PROBLEM DETAILS: In the records below, find the line that contains "### GitHub Actions" and the line that contains "Previous: [Chapter 2: Components](2-Components.md)". Set down exactly those lines and every line between them, and nothing more.

Rendered images with source text:
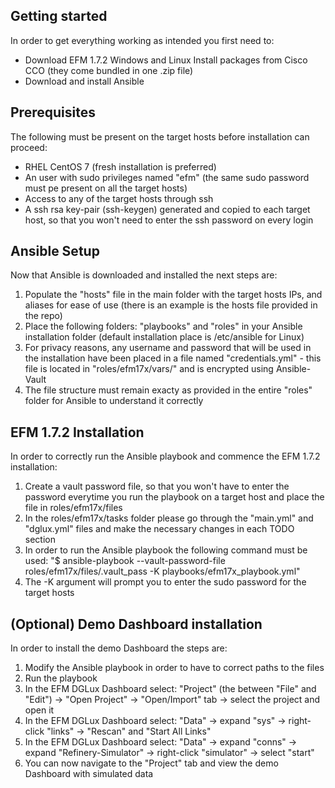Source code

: ## Getting started
In order to get everything working as intended you first need to:
* Download EFM 1.7.2 Windows and Linux Install packages from Cisco CCO (they come bundled in one .zip file)
* Download and install Ansible
## Prerequisites
The following must be present on the target hosts before installation can proceed:
* RHEL CentOS 7 (fresh installation is preferred) 
* An user with sudo privileges named "efm" (the same sudo password must pe present on all the target hosts)
* Access to any of the target hosts through ssh
* A ssh rsa key-pair (ssh-keygen) generated and copied to each target host, so that you won't need to enter the ssh password
on every login
## Ansible Setup
Now that Ansible is downloaded and installed the next steps are:
1. Populate the "hosts" file in the main folder with the target hosts IPs, and aliases for ease of use
(there is an example is the hosts file provided in the repo)
2. Place the following folders: "playbooks" and "roles" in your Ansible installation folder 
(default installation place is /etc/ansible for Linux)
3. For privacy reasons, any username and password that will be used in the installation have been placed in a file
named "credentials.yml" - this file is located in "roles/efm17x/vars/" and is encrypted using Ansible-Vault
4. The file structure must remain exacty as provided in the entire "roles" folder for Ansible to understand it correctly
## EFM 1.7.2 Installation
In order to correctly run the Ansible playbook and commence the EFM 1.7.2 installation:
1. Create a vault password file, so that you won't have to enter the password everytime you run the playbook on a target host 
and place the file in roles/efm17x/files
2. In the roles/efm17x/tasks folder please go through the "main.yml" and "dglux.yml" files and make the necessary changes
in each TODO section
3. In order to run the Ansible playbook the following command must be used:
"$ ansible-playbook --vault-password-file roles/efm17x/files/.vault_pass -K playbooks/efm17x_playbook.yml"
4. The -K argument will prompt you to enter the sudo password for the target hosts
## (Optional) Demo Dashboard installation
In order to install the demo Dashboard the steps are:
1. Modify the Ansible playbook in order to have to correct paths to the files
2. Run the playbook
3. In the EFM DGLux Dashboard select: "Project" (the between "File" and "Edit") -> "Open Project" -> "Open/Import" tab -> select the project and open it
4. In the EFM DGLux Dashboard select: "Data" -> expand "sys" -> right-click "links" -> "Rescan" and "Start All Links" 
5. In the EFM DGLux Dashboard select: "Data" -> expand "conns" -> expand "Refinery-Simulator" -> right-click "simulator" -> select "start"
6. You can now navigate to the "Project" tab and view the demo Dashboard with simulated data
 
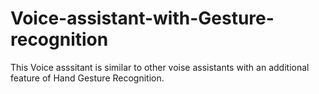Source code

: # Voice-assistant-with-Gesture-recognition
This Voice asssitant is similar to other voise assistants with an additional feature of Hand Gesture Recognition.
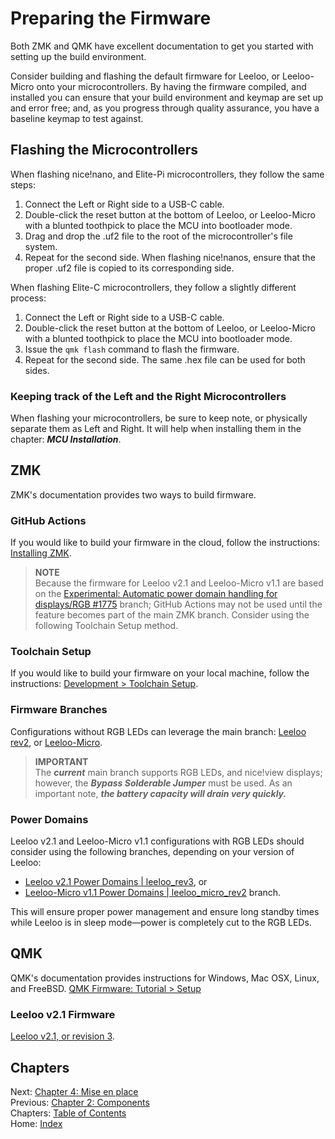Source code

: # Preparing the Firmware
Both ZMK and QMK have excellent documentation to get you started with setting up the build environment.

Consider building and flashing the default firmware for Leeloo, or Leeloo-Micro onto your microcontrollers.  By having the firmware compiled, and installed you can ensure that your build environment and keymap are set up and error free; and, as you progress through quality assurance, you have a baseline keymap to test against.

## Flashing the Microcontrollers
When flashing nice!nano, and Elite-Pi microcontrollers, they follow the same steps:

1. Connect the Left or Right side to a USB-C cable.
2. Double-click the reset button at the bottom of Leeloo, or Leeloo-Micro with a blunted toothpick to place the MCU into bootloader mode.
3. Drag and drop the .uf2 file to the root of the microcontroller's file system.
4. Repeat for the second side.  When flashing nice!nanos, ensure that the proper .uf2 file is copied to its corresponding side.


When flashing Elite-C microcontrollers, they follow a slightly different process:

1. Connect the Left or Right side to a USB-C cable.
2. Double-click the reset button at the bottom of Leeloo, or Leeloo-Micro with a blunted toothpick to place the MCU into bootloader mode.
3. Issue the `qmk flash` command to flash the firmware.
4. Repeat for the second side.  The same .hex file can be used for both sides.


### Keeping track of the Left and the Right Microcontrollers
When flashing your microcontrollers, be sure to keep note, or physically separate them as Left and Right.  It will help when installing them in the chapter: ***MCU Installation***.

## ZMK
ZMK's documentation provides two ways to build firmware.

### GitHub Actions
If you would like to build your firmware in the cloud, follow the instructions: 
[Installing ZMK](https://zmk.dev/docs/user-setup).

> **NOTE** \
> Because the firmware for Leeloo v2.1 and Leeloo-Micro v1.1 are based on the [Experimental: Automatic power domain handling for displays/RGB #1775](https://github.com/zmkfirmware/zmk/pull/1775) branch; GitHub Actions may not be used until the feature becomes part of the main ZMK branch.  Consider using the following Toolchain Setup method.

### Toolchain Setup
If you would like to build your firmware on your local machine, follow the instructions: [Development > Toolchain Setup](https://zmk.dev/docs/development/setup).

### Firmware Branches
Configurations without RGB LEDs can leverage the main branch:
[Leeloo rev2](https://github.com/zmkfirmware/zmk/tree/main/app/boards/shields/leeloo), or [Leeloo-Micro](https://github.com/zmkfirmware/zmk/tree/main/app/boards/shields/leeloo_micro).

> **IMPORTANT** \
> The ***current*** main branch supports RGB LEDs, and nice!view displays; however, the ***Bypass Solderable Jumper*** must be used.  As an important note, ***the battery capacity will drain very quickly.***

### Power Domains
Leeloo v2.1 and Leeloo-Micro v1.1 configurations with RGB LEDs should consider using the following branches, depending on your version of Leeloo:

* [Leeloo v2.1 Power Domains | leeloo_rev3](https://github.com/ClicketySplit/zmk/tree/leeloo_v2.1_power_domain/app/boards/shields/leeloo), or
* [Leeloo-Micro v1.1 Power Domains | leeloo_micro_rev2](https://github.com/ClicketySplit/zmk/tree/leeloo_micro_v1.1_power_domain/app/boards/shields/leeloo_micro) branch.

This will ensure proper power management and ensure long standby times while Leeloo is in sleep mode—power is completely cut to the RGB LEDs.


## QMK
QMK's documentation provides instructions for Windows, Mac OSX, Linux, and FreeBSD.
[QMK Firmware: Tutorial > Setup](https://docs.qmk.fm/#/newbs_getting_started)

### Leeloo v2.1 Firmware
[Leeloo v2.1, or revision 3](https://github.com/qmk/qmk_firmware/tree/master/keyboards/clickety_split/leeloo).

## Chapters
Next: [Chapter 4: Mise en place](4-Mise-en-place.md) \
Previous: [Chapter 2: Components](2-Components.md) \
Chapters: [Table of Contents](README.md) \
Home: [Index](/README.md)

RESULT FOR THIS TASK:
### GitHub Actions
If you would like to build your firmware in the cloud, follow the instructions: 
[Installing ZMK](https://zmk.dev/docs/user-setup).

> **NOTE** \
> Because the firmware for Leeloo v2.1 and Leeloo-Micro v1.1 are based on the [Experimental: Automatic power domain handling for displays/RGB #1775](https://github.com/zmkfirmware/zmk/pull/1775) branch; GitHub Actions may not be used until the feature becomes part of the main ZMK branch.  Consider using the following Toolchain Setup method.

### Toolchain Setup
If you would like to build your firmware on your local machine, follow the instructions: [Development > Toolchain Setup](https://zmk.dev/docs/development/setup).

### Firmware Branches
Configurations without RGB LEDs can leverage the main branch:
[Leeloo rev2](https://github.com/zmkfirmware/zmk/tree/main/app/boards/shields/leeloo), or [Leeloo-Micro](https://github.com/zmkfirmware/zmk/tree/main/app/boards/shields/leeloo_micro).

> **IMPORTANT** \
> The ***current*** main branch supports RGB LEDs, and nice!view displays; however, the ***Bypass Solderable Jumper*** must be used.  As an important note, ***the battery capacity will drain very quickly.***

### Power Domains
Leeloo v2.1 and Leeloo-Micro v1.1 configurations with RGB LEDs should consider using the following branches, depending on your version of Leeloo:

* [Leeloo v2.1 Power Domains | leeloo_rev3](https://github.com/ClicketySplit/zmk/tree/leeloo_v2.1_power_domain/app/boards/shields/leeloo), or
* [Leeloo-Micro v1.1 Power Domains | leeloo_micro_rev2](https://github.com/ClicketySplit/zmk/tree/leeloo_micro_v1.1_power_domain/app/boards/shields/leeloo_micro) branch.

This will ensure proper power management and ensure long standby times while Leeloo is in sleep mode—power is completely cut to the RGB LEDs.


## QMK
QMK's documentation provides instructions for Windows, Mac OSX, Linux, and FreeBSD.
[QMK Firmware: Tutorial > Setup](https://docs.qmk.fm/#/newbs_getting_started)

### Leeloo v2.1 Firmware
[Leeloo v2.1, or revision 3](https://github.com/qmk/qmk_firmware/tree/master/keyboards/clickety_split/leeloo).

## Chapters
Next: [Chapter 4: Mise en place](4-Mise-en-place.md) \
Previous: [Chapter 2: Components](2-Components.md) \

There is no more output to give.